QUANTI PSICOLOGI LAVORANO CON LE PIATTAFORME?
È difficile saperlo, perché manca un dato univoco.
Quale che sia la stima corretta, si tratta sicuramente di almeno qualche migliaio di persone.
Non abbiamo nemmeno chiare le loro caratteristiche: sono davvero giovani in difficoltà, disposti ad accettare condizioni vessatorie pur di lavorare? Oppure sono professionisti come tutti noi, che scelgono di integrare la propria attività con la collaborazione con le piattaforme?
Sarebbe interessante poter avere anche un profilo demografico più dettagliato, per meglio comprendere esigenze, condizioni, prospettive.
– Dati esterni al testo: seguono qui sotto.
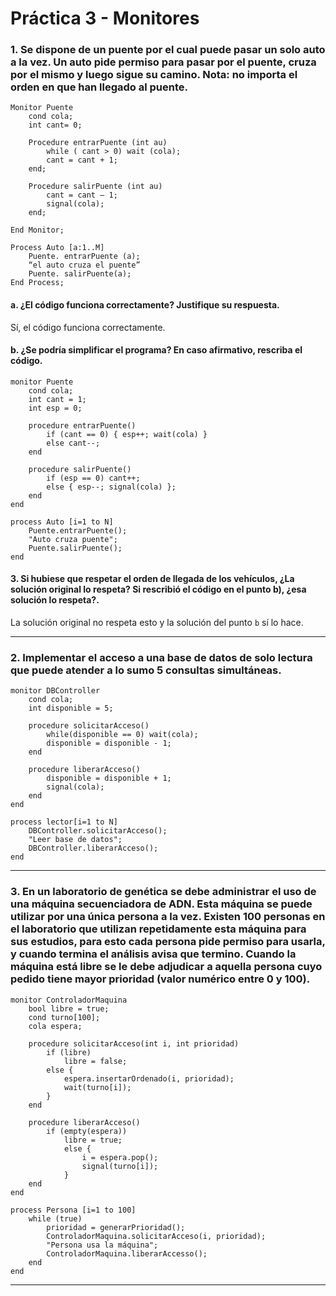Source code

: # Práctica 3 - Monitores

### 1. Se dispone de un puente por el cual puede pasar un solo auto a la vez. Un auto pide permiso para pasar por el puente, cruza por el mismo y luego sigue su camino. Nota: no importa el orden en que han llegado al puente.  

```
Monitor Puente
    cond cola;
    int cant= 0;

    Procedure entrarPuente (int au)
        while ( cant > 0) wait (cola);
        cant = cant + 1;
    end;

    Procedure salirPuente (int au)
        cant = cant – 1;
        signal(cola);
    end;

End Monitor;

Process Auto [a:1..M]
    Puente. entrarPuente (a);
    “el auto cruza el puente”
    Puente. salirPuente(a);
End Process;
```

#### a. ¿El código funciona correctamente? Justifique su respuesta.

Sí, el código funciona correctamente.

#### b. ¿Se podría simplificar el programa? En caso afirmativo, rescriba el código.

```
monitor Puente
    cond cola;
    int cant = 1;
    int esp = 0;

    procedure entrarPuente()
        if (cant == 0) { esp++; wait(cola) }
        else cant--;
    end

    procedure salirPuente()
        if (esp == 0) cant++;
        else { esp--; signal(cola) };
    end
end

process Auto [i=1 to N]
    Puente.entrarPuente();
    "Auto cruza puente";
    Puente.salirPuente();
end
```

#### 3. Si hubiese que respetar el orden de llegada de los vehículos, ¿La solución original lo respeta? Si rescribió el código en el punto b), ¿esa solución lo respeta?.

La solución original no respeta esto y la solución del punto `b` sí lo hace.

---

### 2. Implementar el acceso a una base de datos de solo lectura que puede atender a lo sumo 5 consultas simultáneas.

```
monitor DBController
    cond cola;
    int disponible = 5;
    
    procedure solicitarAcceso()
        while(disponible == 0) wait(cola);
        disponible = disponible - 1;
    end

    procedure liberarAcceso()
        disponible = disponible + 1;
        signal(cola);
    end
end

process lector[i=1 to N]
    DBController.solicitarAcceso();
    "Leer base de datos";
    DBController.liberarAcceso();
end
```

---

### 3. En un laboratorio de genética se debe administrar el uso de una máquina secuenciadora de ADN. Esta máquina se puede utilizar por una única persona a la vez. Existen 100 personas en el laboratorio que utilizan repetidamente esta máquina para sus estudios, para esto cada persona pide permiso para usarla, y cuando termina el análisis avisa que termino. Cuando la máquina está libre se le debe adjudicar a aquella persona cuyo pedido tiene mayor prioridad (valor numérico entre 0 y 100).

```
monitor ControladorMaquina
    bool libre = true;
    cond turno[100];
    cola espera;

    procedure solicitarAcceso(int i, int prioridad)
        if (libre) 
            libre = false;
        else {
            espera.insertarOrdenado(i, prioridad);  
            wait(turno[i]);
        }
    end

    procedure liberarAcceso()
        if (empty(espera))
            libre = true;
            else {
                i = espera.pop();
                signal(turno[i]);
            }
    end
end

process Persona [i=1 to 100]
    while (true)
        prioridad = generarPrioridad();
        ControladorMaquina.solicitarAcceso(i, prioridad);
        "Persona usa la máquina";
        ControladorMaquina.liberarAccesso();
    end
end
```

---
QUANTO SI GUADAGNA LAVORANDO PER UNA PIATTAFORMA?
Anche questo è un dato difficile da sapere, che si può solo ricostruire.
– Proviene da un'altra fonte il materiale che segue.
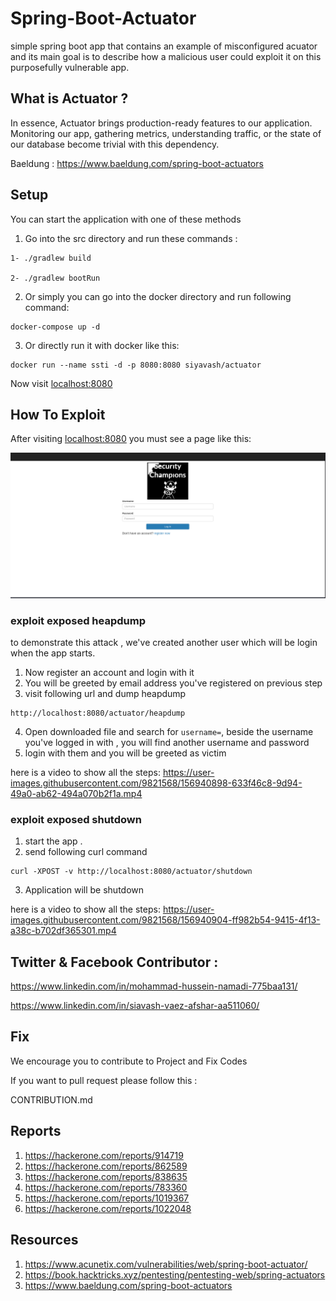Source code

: # Spring-Boot-Actuator


simple spring boot app that contains an example of misconfigured acuator and its main goal is to describe how a malicious user could exploit it on this purposefully vulnerable app.

## What is Actuator ?

In essence, Actuator brings production-ready features to our application. Monitoring our app, gathering metrics, understanding traffic, or the state of our database become trivial with this dependency.

Baeldung : https://www.baeldung.com/spring-boot-actuators


## Setup

You can start the application with one of these methods
1. Go into the src directory and run these commands :
```
1- ./gradlew build

2- ./gradlew bootRun
```

2. Or simply you can go into the docker directory and run following command:
```
docker-compose up -d
```

3. Or directly run it with docker like this:
```
docker run --name ssti -d -p 8080:8080 siyavash/actuator
```

Now visit [localhost:8080](http://localhost:8080)


## How To Exploit
After visiting [localhost:8080](http://localhost:8080) you must see a page like this:

![homepage.png](homepage.png)


### exploit exposed heapdump
to demonstrate this attack , we've created another user which will be login when the app starts.

1. Now register an account and login with it
2. You will be greeted by email address you've registered on previous step
3. visit following url and dump heapdump
```
http://localhost:8080/actuator/heapdump
```

4. Open downloaded file and search for `username=`, beside the username you've logged in with , you will find another username and password 
5. login with them and you will be greeted as victim

here is a video to show all the steps:
https://user-images.githubusercontent.com/9821568/156940898-633f46c8-9d94-49a0-ab62-494a070b2f1a.mp4


### exploit exposed shutdown

1. start the app .
2. send following curl command
```
curl -XPOST -v http://localhost:8080/actuator/shutdown
```

3. Application will be shutdown

here is a video to show all the steps:
https://user-images.githubusercontent.com/9821568/156940904-ff982b54-9415-4f13-a38c-b702df365301.mp4


## Twitter & Facebook Contributor :
   
 https://www.linkedin.com/in/mohammad-hussein-namadi-775baa131/
 
 https://www.linkedin.com/in/siavash-vaez-afshar-aa511060/
    
## Fix 

We encourage you to contribute to Project and Fix Codes

If you want to pull request please follow this :

CONTRIBUTION.md
 
## Reports
1. https://hackerone.com/reports/914719
2. https://hackerone.com/reports/862589
3. https://hackerone.com/reports/838635
4. https://hackerone.com/reports/783360
5. https://hackerone.com/reports/1019367
6. https://hackerone.com/reports/1022048

## Resources
1. https://www.acunetix.com/vulnerabilities/web/spring-boot-actuator/
2. https://book.hacktricks.xyz/pentesting/pentesting-web/spring-actuators
3. https://www.baeldung.com/spring-boot-actuators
Le principali aziende del settore sembrano richiedere un impegno minimo intorno alle 10 ore a settimana, con incentivi nel caso di più ore dedicate al lavoro sulla piattaforma.
Ipotizzando un impegno di 25 ore a settimana e un compenso di 30/h per il professionista, lavorando per una piattaforma si potrebbero quindi guadagnare circa 3mila euro al mese, un compenso annuo lordo di 36mila euro, circa il doppio del reddito medio della categoria (18.420 euro del 2022).
Al guadagno costituito dal compenso andrebbero però aggiunti i benefit del lavoro con le piattaforme: invii, gestione dell’incasso, semplificazione amministrativa della fatturazione, risparmio sulle spese dello studio fisico, formazione, lavoro in ambiente strutturato.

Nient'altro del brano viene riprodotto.